I got the answer from visibly harassed Kurt (@networkjanitor) Bales during the Networking Tech Field Day; one of his customers has managed to do just that.
Update 2011-11-04: The post was rewritten based on extensive feedback from Cisco, VMware and numerous readers.
Here’s a sketchy overview of what was going on: they were running a Windows VM inside his VMware infrastructure, decided to configure bridging between a vNIC and a VPN link, and the VM started to send BPDUs through the vNIC. vSwitch ignored them, but the physical switch didn’t – it shut down the port, cutting a number of VMs off the network.
Best case, BPDU guard on the physical switch blocks but doesn’t shut down the port – all VMs pinned to that link get blackholed, but the damage stops there. More often BPDU guard shuts down the physical port (the reaction of BPDU guard is vendor/switch-specific), VMs using that port get pinned to another port, and the misconfigured VM triggers BPDU guard on yet another port, until the whole vSphere host is cut off from the rest of the network. Absolutely worst case, you’re running VMware High Availability, the vSphere host triggers isolation response, and the offending VM is restarted on another host (eventually bringing down the whole cluster).
There is only one good solution to this problem: implement BPDU guard on the virtual switch. Unfortunately, no virtual switch running in VMware environment implements BPDU guard.
Interestingly, the same functionality would be pretty easy to implement in Xen/XenServer/KVM; either by modifying the open-source Open vSwitch or by forwarding the BPDU frames to OpenFlow controller, which would then block the offending port.
Nexus 1000V seems to offer a viable alternative. It has an implicit BPDU filter (you cannot configure it) that would block the BPDUs coming from a VM, but that only hides the problem – you could still get forwarding loops if a VM bridges between two vNICs connected to the same LAN. However, you can reject forged transmits (source-MAC-based filter, a standard vSphere feature) to block bridged packets coming from a VM.
According to VMware’s documentation (ESX Configuration Guide) the default setting in vSphere 4.1 and vSphere 5 is to accept forged transmits.
Lacking Nexus 1000V, you can use a virtual firewall (example: vShield App) that can filter layer-2 packets based on ethertype. Yet again, you should combine that with rejection of forged transmits.
No BPDUs past this point
In theory, an interesting approach might be to use VM-FEX. A VM using VM-FEX is connected directly to a logical interface in the upstream switch and the BPDU guard configured on that interface would shut down just the offending VM. Unfortunately, I can’t find a way to configure BPDU guard in UCS Manager.
Other alternatives to BPDU guard in a vSwitch range from bad to worse:
Disable BPDU guard on the physical switch. You’ve just moved the problem from access to distribution layer (if you use BPDU guard there) ... or you’ve made the whole layer-2 domain totally unstable, as any VM could cause STP topology change.

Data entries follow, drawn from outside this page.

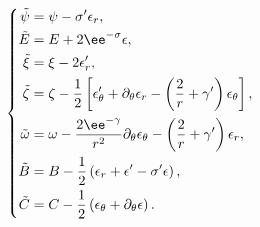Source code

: \begin{equation}
\left\{
\begin{aligned}
\tilde{\psi} & = \psi - \sigma' \epsilon_r,\\
\tilde E &= E + 2 \ee^{-\sigma} \epsilon ,\\
\tilde\xi &= \xi - 2 \epsilon_r',\\
 \tilde \zeta &= \zeta -
\frac{1}{2} \left[\epsilon_\theta' +\partial_\theta
\epsilon_r - \left(\displaystyle{2\over r}+\gamma'\right)
\epsilon_\theta \right],\\
 \tilde\omega &= \omega
- {2\ee^{-\gamma} \over r^2} \partial_\theta\epsilon_\theta -
\left({2\over r}+\gamma'\right)\epsilon_r,\\
\tilde B &= B -  {1\over 2} \left( \epsilon_r + \epsilon'-\sigma'
\epsilon \right),\\
\tilde C &= C - \displaystyle {1\over 2} \left( \epsilon_\theta +
\partial_\theta \epsilon \right).
\end{aligned}
\right.
\end{equation}


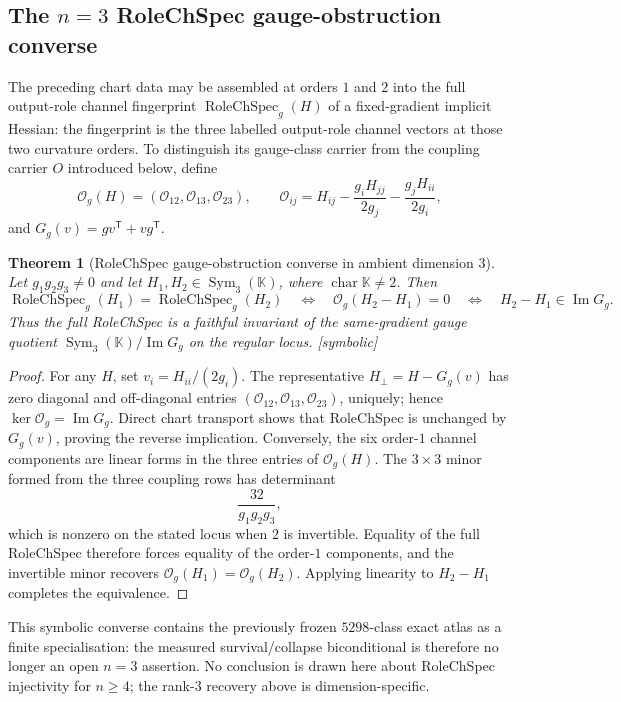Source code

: \documentclass[11pt]{article}
\newcommand{\Symbolic}{\textsf{[symbolic]}}
\theoremstyle{plain}
\newtheorem{theorem}{Theorem}
\theoremstyle{definition}
\begin{document}
\subsection{The \texorpdfstring{$n=3$}{n=3} RoleChSpec gauge-obstruction converse}
The preceding chart data may be assembled at orders $1$ and $2$ into the full output-role channel
fingerprint $\operatorname{RoleChSpec}_g(H)$ of a fixed-gradient implicit Hessian: the fingerprint is
the three labelled output-role channel vectors at those two curvature orders.  To distinguish its
gauge-class carrier from the coupling carrier $O$ introduced below, define
\[
\mathcal O_g(H)=(\mathcal O_{12},\mathcal O_{13},\mathcal O_{23}),\qquad
\mathcal O_{ij}=H_{ij}-\frac{g_iH_{jj}}{2g_j}-\frac{g_jH_{ii}}{2g_i},
\]
and $G_g(v)=gv^{\mathsf T}+vg^{\mathsf T}$.

\begin{theorem}[RoleChSpec gauge-obstruction converse in ambient dimension $3$]
\label{thm:rolechspec-converse}
Let $g_1g_2g_3\ne0$ and let $H_1,H_2\in\operatorname{Sym}_3(\mathbb K)$, where
$\operatorname{char}\mathbb K\ne2$.  Then
\[
\operatorname{RoleChSpec}_g(H_1)=\operatorname{RoleChSpec}_g(H_2)
\quad\Longleftrightarrow\quad
\mathcal O_g(H_2-H_1)=0
\quad\Longleftrightarrow\quad
H_2-H_1\in\operatorname{Im}G_g .
\]
Thus the full RoleChSpec is a faithful invariant of the same-gradient gauge quotient
$\operatorname{Sym}_3(\mathbb K)/\operatorname{Im}G_g$ on the regular locus. \Symbolic
\end{theorem}

\begin{proof}
For any $H$, set $v_i=H_{ii}/(2g_i)$.  The representative
$H_\perp=H-G_g(v)$ has zero diagonal and off-diagonal entries
$(\mathcal O_{12},\mathcal O_{13},\mathcal O_{23})$, uniquely; hence
$\ker\mathcal O_g=\operatorname{Im}G_g$.  Direct chart transport shows that RoleChSpec is unchanged by
$G_g(v)$, proving the reverse implication.  Conversely, the six order-$1$ channel components are
linear forms in the three entries of $\mathcal O_g(H)$.  The $3\times3$ minor formed from the three
coupling rows has determinant
\[
\frac{32}{g_1g_2g_3},
\]
which is nonzero on the stated locus when $2$ is invertible.  Equality of the full RoleChSpec therefore
forces equality of the order-$1$ components, and the invertible minor recovers
$\mathcal O_g(H_1)=\mathcal O_g(H_2)$.  Applying linearity to $H_2-H_1$ completes the equivalence.
\end{proof}

This symbolic converse contains the previously frozen $5298$-class exact atlas as a finite
specialisation: the measured survival/collapse biconditional is therefore no longer an open
$n=3$ assertion.  No conclusion is drawn here about RoleChSpec injectivity for $n\ge4$; the rank-$3$
recovery above is dimension-specific.
\end{document}
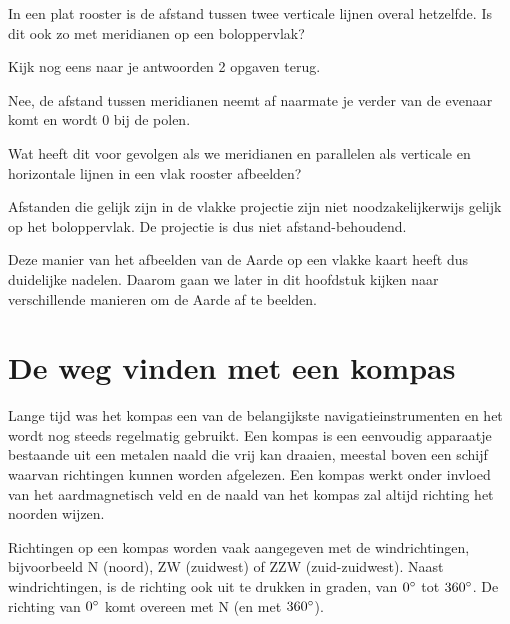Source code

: \begin{opgave}[\vinger]
	\begin{subopgave}
		In een plat rooster is de afstand tussen twee verticale lijnen overal hetzelfde. Is dit ook zo met meridianen op een boloppervlak?
		\begin{hint}
			Kijk nog eens naar je antwoorden 2 opgaven terug.
		\end{hint}
		\begin{antwoord}
			Nee, de afstand tussen meridianen neemt af naarmate je verder van de evenaar komt en wordt 0 bij de polen.
		\end{antwoord}
	\end{subopgave}
	\begin{subopgave}
		 Wat heeft dit voor gevolgen als we meridianen en parallelen als verticale en horizontale lijnen in een vlak rooster afbeelden?
		\begin{antwoord}
			Afstanden die gelijk zijn in de vlakke projectie zijn niet noodzakelijkerwijs gelijk op het boloppervlak. De projectie is dus niet afstand-behoudend.
		\end{antwoord}
	\end{subopgave}
\end{opgave}

Deze manier van het afbeelden van de Aarde op een vlakke kaart heeft dus duidelijke nadelen. Daarom gaan we later in dit hoofdstuk kijken naar verschillende manieren om de Aarde af te beelden. 

\section{De weg vinden met een kompas}
Lange tijd was het kompas een van de belangijkste navigatieinstrumenten en het wordt nog steeds regelmatig gebruikt. Een kompas is een eenvoudig apparaatje bestaande uit een metalen naald die vrij kan draaien, meestal boven een schijf waarvan richtingen kunnen worden afgelezen. Een kompas werkt onder invloed van het aardmagnetisch veld en de naald van het kompas zal altijd richting het noorden wijzen.

Richtingen op een kompas worden vaak aangegeven met de windrichtingen, bijvoorbeeld N (noord), ZW (zuidwest) of ZZW (zuid-zuidwest). Naast windrichtingen, is de richting ook uit te drukken in graden, van $0\degree$ tot $360\degree$. De richting van $0\degree$ komt overeen met N (en met $360\degree$).

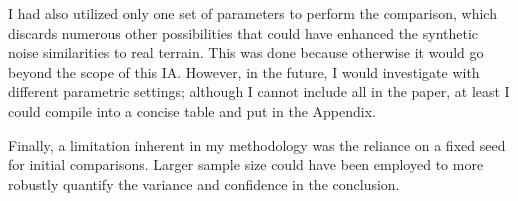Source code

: I had also utilized only one set of parameters to perform the comparison, which discards numerous other possibilities that could have enhanced the synthetic noise 
similarities to real terrain. This was done because otherwise it would go beyond the scope of this IA. However, in the future, I would investigate with different 
parametric settings; although I cannot include all in the paper, at least I could compile into a concise table and put in the Appendix. 

Finally, a limitation inherent in my methodology was the reliance on a fixed seed for initial comparisons. Larger sample size could have been employed to more 
robustly quantify the variance and confidence in the conclusion.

Enable BPDU filter on the physical switch. Even worse – if someone actually manages to configure bridging between two vNICs (or two physical NICs in a Hyper-V host), you’re toast; BPDU filter causes the physical switch to pretend the problem doesn’t exist.
Enable BPDU filter on the physical switch and reject forged transmits in vSwitch. This one protects against bridging within a VM, but not against physical server misconfiguration. If you’re absolutely utterly positive all your physical servers are vSphere hosts, you can use this approach (vSwitch has built-in loop prevention); if there’s a minimal chance someone might connect bare-metal server or a Hyper-V/XenServer host to your network, don’t even think about using BPDU filter on the physical switch.
Anything else? Please describe your preferred solution in the comments!
BPDU filter available in Nexus 1000V or ethertype-based filters available in virtual firewalls can stop the BPDUs within the vSphere host (and thus protect the physical links). If you combine it with forged transmit rejection, you get a solution that protects the network from almost any VM-level misconfiguration.
However, I would still prefer a proper BPDU guard with logging in the virtual switches for several reasons:
- BPDU filter just masks the configuration problem;
- If the vSwitch accepts forged transmits, you could get an actual forwarding loop;
- While the solution described above does protect the network, it also makes troubleshooting a lot more obscure – a clear logging message in vCenter telling the virtualization admin that BPDU guard has shut down a vNIC would be way better;
- Last but definitely not least, someone just might decide to change the settings and accept forged transmits (with potentially disastrous results) while troubleshooting a customer problem @ 2AM.